When we first started considering foster care, my first concern was about our own kids. How they would handle having “outsiders” in our home… how we would handle taking care of that many kids…
Now, having done a couple stints with respite (caring for foster kids for a few days or a week while their “regular” foster family is traveling or attending to a family emergency), I don’t know how we would do it without them!
It’s not just that we already have all the “stuff” we need (from carseats and boosters to bibs and sippies) – it’ s that, so far, my kids have made foster care at least 10 times easier.
For one thing, we already have mealtime routines and bedtime routines and getting-out-the-door routines in place, and new kids just seem to fall in line with what they see my kids doing.
But far beyond that, I have watched my children share not just their toys, but their coats, their beds, and their “Mommy-Daddy” time for the sake of a couple little visitors they have never met. I have watched them play peek-a-boo and pretend lions and sledding down the stairs – and get much bigger giggles out of our little friends than I could ever get! I have watched our 5-year old pull words out of a super-shy girl who didn’t talk to us for over 24 hours. Even the 2-year old gets in on the action with hand-holding in the parking lot, hugs for teary moments, and fetching toys that drop out of reach from the highchair tray.
I have discovered that my kids are instinctively compassionate, and that they have a strong desire to take care of people smaller than them. I watched both of those things kick in full-force – even when our small visitors were whiny or mad.
I can’t say that foster care is for everyone… or that we are devoting our entire lives to this… or that all kids will do well with foster siblings… or that foster care is easy… or that I even have enough experience to say anything definitive on this topic!
But I can say this: I am super impressed with how my kids have responded, I am more in love with them than ever, and I love how our entire family has pulled together to serve as a team. It is a fun and welcome surprise, and it feels like a family ministry.
I am so used to all of our “individual” roles in the church and volunteering – one of us on the worship team, one of us teaching Sunday school, one of us volunteering at youth group. But finding something that our whole family could do together? I didn’t even think that was an option!
I’ll leave you with the sweet note that my daughter wrote in her journal shortly after one of our little visitors left (complete with original spelling):
Oncs in my life I got a little girl and my girl was named “H”. H was a foster child. At ferst she did not talk, but in a little bit of days she did. I love H. But soon we had to poot her bach whar she stayed. I hope I see her agen. It was fun having H with us. I cried when she lefed. But now I am very happy. Whood you cry if one of your frinds lefd?

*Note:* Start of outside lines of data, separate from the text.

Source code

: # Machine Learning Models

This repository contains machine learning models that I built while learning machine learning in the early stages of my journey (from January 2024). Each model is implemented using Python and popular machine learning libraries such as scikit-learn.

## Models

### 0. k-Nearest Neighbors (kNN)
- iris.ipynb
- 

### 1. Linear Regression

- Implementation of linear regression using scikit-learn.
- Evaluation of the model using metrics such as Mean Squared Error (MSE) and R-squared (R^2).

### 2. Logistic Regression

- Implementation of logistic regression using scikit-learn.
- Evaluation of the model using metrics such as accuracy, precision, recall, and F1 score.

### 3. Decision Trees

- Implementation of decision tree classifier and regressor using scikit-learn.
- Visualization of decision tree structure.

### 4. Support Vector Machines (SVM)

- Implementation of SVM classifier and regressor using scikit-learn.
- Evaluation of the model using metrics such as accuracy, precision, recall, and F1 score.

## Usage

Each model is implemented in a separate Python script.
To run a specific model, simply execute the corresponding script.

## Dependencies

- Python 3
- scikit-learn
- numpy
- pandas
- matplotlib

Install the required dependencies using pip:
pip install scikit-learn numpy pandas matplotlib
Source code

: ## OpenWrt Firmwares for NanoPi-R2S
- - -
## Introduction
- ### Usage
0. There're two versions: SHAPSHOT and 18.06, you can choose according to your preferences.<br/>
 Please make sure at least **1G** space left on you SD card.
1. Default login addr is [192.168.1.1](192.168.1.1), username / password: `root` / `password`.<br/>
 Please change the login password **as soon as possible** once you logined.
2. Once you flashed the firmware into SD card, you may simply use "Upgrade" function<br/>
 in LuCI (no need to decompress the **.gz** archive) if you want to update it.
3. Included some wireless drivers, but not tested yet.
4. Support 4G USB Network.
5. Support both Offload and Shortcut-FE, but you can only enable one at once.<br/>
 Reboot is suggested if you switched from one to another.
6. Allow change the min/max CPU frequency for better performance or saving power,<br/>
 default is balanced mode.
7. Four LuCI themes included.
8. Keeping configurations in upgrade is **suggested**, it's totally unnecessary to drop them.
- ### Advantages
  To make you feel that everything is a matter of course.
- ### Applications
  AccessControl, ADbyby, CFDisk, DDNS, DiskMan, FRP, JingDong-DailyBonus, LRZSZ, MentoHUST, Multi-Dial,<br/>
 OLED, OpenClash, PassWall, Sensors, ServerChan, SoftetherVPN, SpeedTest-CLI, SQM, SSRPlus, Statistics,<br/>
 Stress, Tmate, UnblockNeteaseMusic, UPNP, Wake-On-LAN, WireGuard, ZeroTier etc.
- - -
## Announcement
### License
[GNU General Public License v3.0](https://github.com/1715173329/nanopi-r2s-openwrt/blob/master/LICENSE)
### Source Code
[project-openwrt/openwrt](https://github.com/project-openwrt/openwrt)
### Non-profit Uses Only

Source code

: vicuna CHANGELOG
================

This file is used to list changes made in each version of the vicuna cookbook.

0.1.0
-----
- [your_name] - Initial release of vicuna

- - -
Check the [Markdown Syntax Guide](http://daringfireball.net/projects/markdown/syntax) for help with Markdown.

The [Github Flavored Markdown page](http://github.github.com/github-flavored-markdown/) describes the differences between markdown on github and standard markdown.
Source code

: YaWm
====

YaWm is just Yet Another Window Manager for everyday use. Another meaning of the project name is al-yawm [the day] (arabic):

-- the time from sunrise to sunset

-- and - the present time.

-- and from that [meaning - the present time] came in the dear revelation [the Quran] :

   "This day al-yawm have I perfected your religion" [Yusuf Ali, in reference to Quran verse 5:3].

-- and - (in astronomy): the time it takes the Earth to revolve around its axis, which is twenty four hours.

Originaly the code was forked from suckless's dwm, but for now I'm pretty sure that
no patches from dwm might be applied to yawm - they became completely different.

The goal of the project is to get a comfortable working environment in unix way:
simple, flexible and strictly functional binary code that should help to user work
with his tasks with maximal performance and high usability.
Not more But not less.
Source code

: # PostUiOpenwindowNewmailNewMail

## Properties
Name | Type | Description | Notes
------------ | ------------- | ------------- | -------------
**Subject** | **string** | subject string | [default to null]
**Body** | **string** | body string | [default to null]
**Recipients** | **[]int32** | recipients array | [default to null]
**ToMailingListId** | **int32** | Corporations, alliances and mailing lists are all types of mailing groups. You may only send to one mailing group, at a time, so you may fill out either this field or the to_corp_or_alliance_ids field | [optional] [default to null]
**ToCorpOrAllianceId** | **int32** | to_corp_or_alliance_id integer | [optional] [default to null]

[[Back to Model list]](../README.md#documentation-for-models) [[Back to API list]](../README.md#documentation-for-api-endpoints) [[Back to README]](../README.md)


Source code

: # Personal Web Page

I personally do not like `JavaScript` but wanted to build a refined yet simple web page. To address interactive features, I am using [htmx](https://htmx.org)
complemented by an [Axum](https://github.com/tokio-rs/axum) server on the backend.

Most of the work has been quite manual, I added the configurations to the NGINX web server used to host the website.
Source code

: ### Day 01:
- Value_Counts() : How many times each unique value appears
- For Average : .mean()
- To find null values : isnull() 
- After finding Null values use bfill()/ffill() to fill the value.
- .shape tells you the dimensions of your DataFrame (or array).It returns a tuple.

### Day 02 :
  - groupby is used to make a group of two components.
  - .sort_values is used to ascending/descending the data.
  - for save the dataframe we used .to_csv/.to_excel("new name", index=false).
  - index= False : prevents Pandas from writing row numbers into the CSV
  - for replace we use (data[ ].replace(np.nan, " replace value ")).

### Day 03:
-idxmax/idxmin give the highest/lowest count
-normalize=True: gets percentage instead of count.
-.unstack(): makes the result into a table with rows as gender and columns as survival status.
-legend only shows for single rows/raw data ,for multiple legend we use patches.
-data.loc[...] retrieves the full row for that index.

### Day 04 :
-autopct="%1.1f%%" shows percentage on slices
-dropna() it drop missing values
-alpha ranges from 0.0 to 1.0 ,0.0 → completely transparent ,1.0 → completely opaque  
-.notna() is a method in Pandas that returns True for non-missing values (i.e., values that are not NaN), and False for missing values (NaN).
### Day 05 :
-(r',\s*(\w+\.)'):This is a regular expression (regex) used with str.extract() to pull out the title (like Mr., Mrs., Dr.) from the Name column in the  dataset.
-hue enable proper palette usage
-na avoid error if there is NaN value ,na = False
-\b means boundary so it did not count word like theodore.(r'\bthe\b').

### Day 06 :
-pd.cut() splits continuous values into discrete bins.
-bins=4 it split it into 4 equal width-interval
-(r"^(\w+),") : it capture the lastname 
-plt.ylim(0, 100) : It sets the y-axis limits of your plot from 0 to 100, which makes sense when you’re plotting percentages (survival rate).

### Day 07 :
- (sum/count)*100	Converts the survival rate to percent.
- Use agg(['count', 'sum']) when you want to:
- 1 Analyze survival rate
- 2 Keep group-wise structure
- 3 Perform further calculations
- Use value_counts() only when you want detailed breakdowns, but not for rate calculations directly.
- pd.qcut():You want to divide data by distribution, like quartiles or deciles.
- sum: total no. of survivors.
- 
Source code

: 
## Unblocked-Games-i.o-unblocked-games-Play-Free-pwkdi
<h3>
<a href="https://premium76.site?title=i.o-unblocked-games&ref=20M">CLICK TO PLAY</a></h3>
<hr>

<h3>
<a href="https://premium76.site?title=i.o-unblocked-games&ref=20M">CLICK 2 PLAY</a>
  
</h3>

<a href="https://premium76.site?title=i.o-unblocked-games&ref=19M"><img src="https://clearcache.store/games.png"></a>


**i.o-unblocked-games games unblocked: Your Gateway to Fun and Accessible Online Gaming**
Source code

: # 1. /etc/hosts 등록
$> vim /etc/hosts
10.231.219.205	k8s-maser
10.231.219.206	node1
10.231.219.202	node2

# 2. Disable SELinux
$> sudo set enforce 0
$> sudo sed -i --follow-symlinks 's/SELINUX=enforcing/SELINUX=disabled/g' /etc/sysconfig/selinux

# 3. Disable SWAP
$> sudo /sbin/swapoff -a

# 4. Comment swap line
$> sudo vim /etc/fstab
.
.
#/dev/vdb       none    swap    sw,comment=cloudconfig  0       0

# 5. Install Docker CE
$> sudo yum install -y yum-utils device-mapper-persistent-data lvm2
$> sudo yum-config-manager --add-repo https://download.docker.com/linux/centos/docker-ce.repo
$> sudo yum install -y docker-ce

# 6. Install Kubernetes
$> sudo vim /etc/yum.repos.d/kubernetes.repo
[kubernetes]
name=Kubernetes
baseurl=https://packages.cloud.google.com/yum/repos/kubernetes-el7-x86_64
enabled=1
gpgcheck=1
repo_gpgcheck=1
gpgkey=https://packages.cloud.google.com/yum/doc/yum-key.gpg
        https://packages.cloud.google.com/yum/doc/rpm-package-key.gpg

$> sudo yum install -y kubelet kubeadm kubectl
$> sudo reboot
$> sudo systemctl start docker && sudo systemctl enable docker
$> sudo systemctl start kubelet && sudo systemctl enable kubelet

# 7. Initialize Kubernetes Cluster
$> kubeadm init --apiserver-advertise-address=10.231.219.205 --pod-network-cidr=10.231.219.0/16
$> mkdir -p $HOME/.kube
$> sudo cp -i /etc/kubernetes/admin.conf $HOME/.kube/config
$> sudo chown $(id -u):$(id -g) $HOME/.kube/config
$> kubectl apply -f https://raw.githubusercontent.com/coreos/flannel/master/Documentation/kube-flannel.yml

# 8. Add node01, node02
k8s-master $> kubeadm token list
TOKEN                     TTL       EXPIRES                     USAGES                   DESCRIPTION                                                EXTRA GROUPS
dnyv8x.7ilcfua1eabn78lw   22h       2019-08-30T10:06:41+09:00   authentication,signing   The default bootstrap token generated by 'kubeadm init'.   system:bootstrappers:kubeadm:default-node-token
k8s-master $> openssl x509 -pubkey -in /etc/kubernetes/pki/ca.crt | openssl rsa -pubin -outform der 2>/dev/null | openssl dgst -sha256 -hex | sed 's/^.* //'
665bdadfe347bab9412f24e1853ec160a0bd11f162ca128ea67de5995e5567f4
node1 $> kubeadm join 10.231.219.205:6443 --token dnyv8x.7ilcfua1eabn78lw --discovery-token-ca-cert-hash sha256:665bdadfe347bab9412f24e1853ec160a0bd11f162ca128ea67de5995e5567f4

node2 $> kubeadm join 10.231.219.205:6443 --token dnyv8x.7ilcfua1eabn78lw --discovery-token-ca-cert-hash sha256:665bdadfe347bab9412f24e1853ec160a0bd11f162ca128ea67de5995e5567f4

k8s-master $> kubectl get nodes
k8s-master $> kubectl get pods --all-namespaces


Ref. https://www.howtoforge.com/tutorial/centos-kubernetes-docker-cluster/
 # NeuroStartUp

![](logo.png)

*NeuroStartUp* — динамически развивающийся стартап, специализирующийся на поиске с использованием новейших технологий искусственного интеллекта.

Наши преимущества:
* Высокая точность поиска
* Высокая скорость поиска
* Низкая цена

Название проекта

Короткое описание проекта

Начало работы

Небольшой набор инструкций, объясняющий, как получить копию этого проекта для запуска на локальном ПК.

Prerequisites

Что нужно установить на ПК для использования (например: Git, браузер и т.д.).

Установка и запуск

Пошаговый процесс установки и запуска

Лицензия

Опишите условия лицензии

Yes, there is lots of emotional investment in fostering – as you can see from her note. But my kids don’t regret the time we’ve had with these kiddos at all! In fact, they keep asking when someone else will come to stay with us – and if we can keep them longer next time.
So if you have kids – don’t let it stop you from considering foster care! In fact, maybe it should inspire you to do just the opposite.
Thanks for sharing. My family and I are one home inspection away from taking the last step in becoming foster parents. I expect joys and sorrows for our family as we open our hearts and homes. May God continue to bless you and your family as you open your lives to these little ones.